I hate to say it but this fix has broken my ability to boot Windows 10 again... I had solved my 4.4 booting issues after the change to scsi but after upgrading quickemu to 4.5 it won't boot... If I roll back to 4.4 it still boots fine.

matthewadie commented 1 year ago

now that the disk has reverted back to" virtio-blk-pci":

-device virtio-blk-pci,drive=SystemDisk -drive id=SystemDisk,if=none,format=qcow2,file=windows-10/disk.qcow2

It doesn't recognize the "SystemDisk" that worked with "virtio-scsi-pci", and Windows 10 will no longer boot.

antonc42 commented 1 year ago

I believe I'm also affected by this issue. My Win 10 VM stopped booting after the upgrade to 4.5. Reverting to 4.4 makes it boot again.

matthewadie commented 1 year ago

Unfortunately I also can't seem to find any work around to make windows go back to working with "virtio-blk-pci". Should a new issue be created?

Matthew

stragu commented 1 year ago

Same here, update to 4.5 using the flexiondotorg ppa on Ubuntu 20.04 stopped my Win10 VM from working with the following conf:

#!/usr/bin/quickemu --vm
guest_os="windows"
disk_img="windows-10/disk.qcow2"
iso="windows-10/Win10_22H2_EnglishInternational_x64.iso"
fixed_iso="windows-10/virtio-win.iso"

Rolling back to 4.4 with the deb from the PPA resolved the issue: https://launchpad.net/~flexiondotorg/+archive/ubuntu/quickemu/+files/quickemu_4.4-1~focal1.0_all.deb

stragu commented 1 year ago

I tried the upgrade to 4.6, same issue: always going to Windows' blue screen recovery tool.

Unfortunately, the PPA doesn't hold version 4.4 anymore, so not sure how to roll back.

TuxVinyards commented 1 year ago

Behind the scenes, I have been quietly working on a modified version quickemu.

https://github.com/TuxVinyards/quickemu-mod

I think this could help you and others with these Windows problems. Obviously, I would like my work to be successful. I think it is a move forward for the quickemu codebase & at this point I am inviting a few people to try the beta .

There have been a lot of changes with quickemu's Hypervisor instructions between versions 4.2 and 4.6. According to qemu docs, if you build a machine using one set, then it may deploy badly when given another. It works a bit like when you do a physical hdd/sdd swap on a physical Windows machine. Or doesn't work, to put it more aptly.

I have built a HyperVisor recipe selector into the settings section that you may want to experiment with. Please make sure to use the snapshot functions ...

Use the [d] boot option when doing upgrades. Make sure to shutdown and snapshot after the update has installed. Then & only then, load the machine up again & press the 'restart now' .

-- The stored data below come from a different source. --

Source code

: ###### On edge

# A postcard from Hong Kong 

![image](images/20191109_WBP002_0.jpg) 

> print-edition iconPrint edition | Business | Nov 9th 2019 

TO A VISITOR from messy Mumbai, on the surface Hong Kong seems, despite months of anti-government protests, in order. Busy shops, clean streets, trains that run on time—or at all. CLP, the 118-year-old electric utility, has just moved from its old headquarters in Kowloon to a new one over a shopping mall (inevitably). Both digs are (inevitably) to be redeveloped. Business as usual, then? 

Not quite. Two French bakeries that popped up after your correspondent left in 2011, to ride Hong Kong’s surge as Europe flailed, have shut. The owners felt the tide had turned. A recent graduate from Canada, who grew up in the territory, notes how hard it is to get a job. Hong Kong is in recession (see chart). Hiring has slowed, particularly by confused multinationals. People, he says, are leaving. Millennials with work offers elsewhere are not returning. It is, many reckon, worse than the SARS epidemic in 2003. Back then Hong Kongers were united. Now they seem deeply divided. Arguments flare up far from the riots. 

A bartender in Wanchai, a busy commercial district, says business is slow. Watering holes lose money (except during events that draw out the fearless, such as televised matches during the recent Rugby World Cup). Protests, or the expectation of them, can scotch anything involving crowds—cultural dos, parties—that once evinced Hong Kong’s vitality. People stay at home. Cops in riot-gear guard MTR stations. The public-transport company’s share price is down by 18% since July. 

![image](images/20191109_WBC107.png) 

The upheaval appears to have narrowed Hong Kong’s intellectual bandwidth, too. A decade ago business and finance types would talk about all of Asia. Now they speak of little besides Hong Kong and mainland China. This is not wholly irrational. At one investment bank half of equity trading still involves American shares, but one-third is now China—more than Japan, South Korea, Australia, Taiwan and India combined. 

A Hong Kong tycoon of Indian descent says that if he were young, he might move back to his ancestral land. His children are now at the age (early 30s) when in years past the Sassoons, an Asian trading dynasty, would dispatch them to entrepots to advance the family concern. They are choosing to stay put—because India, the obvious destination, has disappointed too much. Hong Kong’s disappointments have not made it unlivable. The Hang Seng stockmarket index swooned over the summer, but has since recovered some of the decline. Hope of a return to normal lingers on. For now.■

Screenshot at 2023-02-22 12-59-04-1920

When it does do the restart, keep continually pressing the 'esc' till you get the Tiano core bios to show its menu. Then 'Boot manager' > 'misc-device' or 'qemu-harddisk' . Avoid 'Windows Boot manager'. That's when you get the blue screens.

Update 22 feb: Improved the UI and fixed a couple of bugs that somehow crept in

Let me know how you get on.

chasecovello commented 1 year ago

This issue came to my attention from my PR #696. I'm curious if anyone has had issues with "discard=unmap" on a working Windows 10/11 VM with a virtio-blk-pci disk. I haven't had any issues with that, but Windows will fail to boot if you change the disk type to something else, such as virtio-scsi-pci, as discussed here.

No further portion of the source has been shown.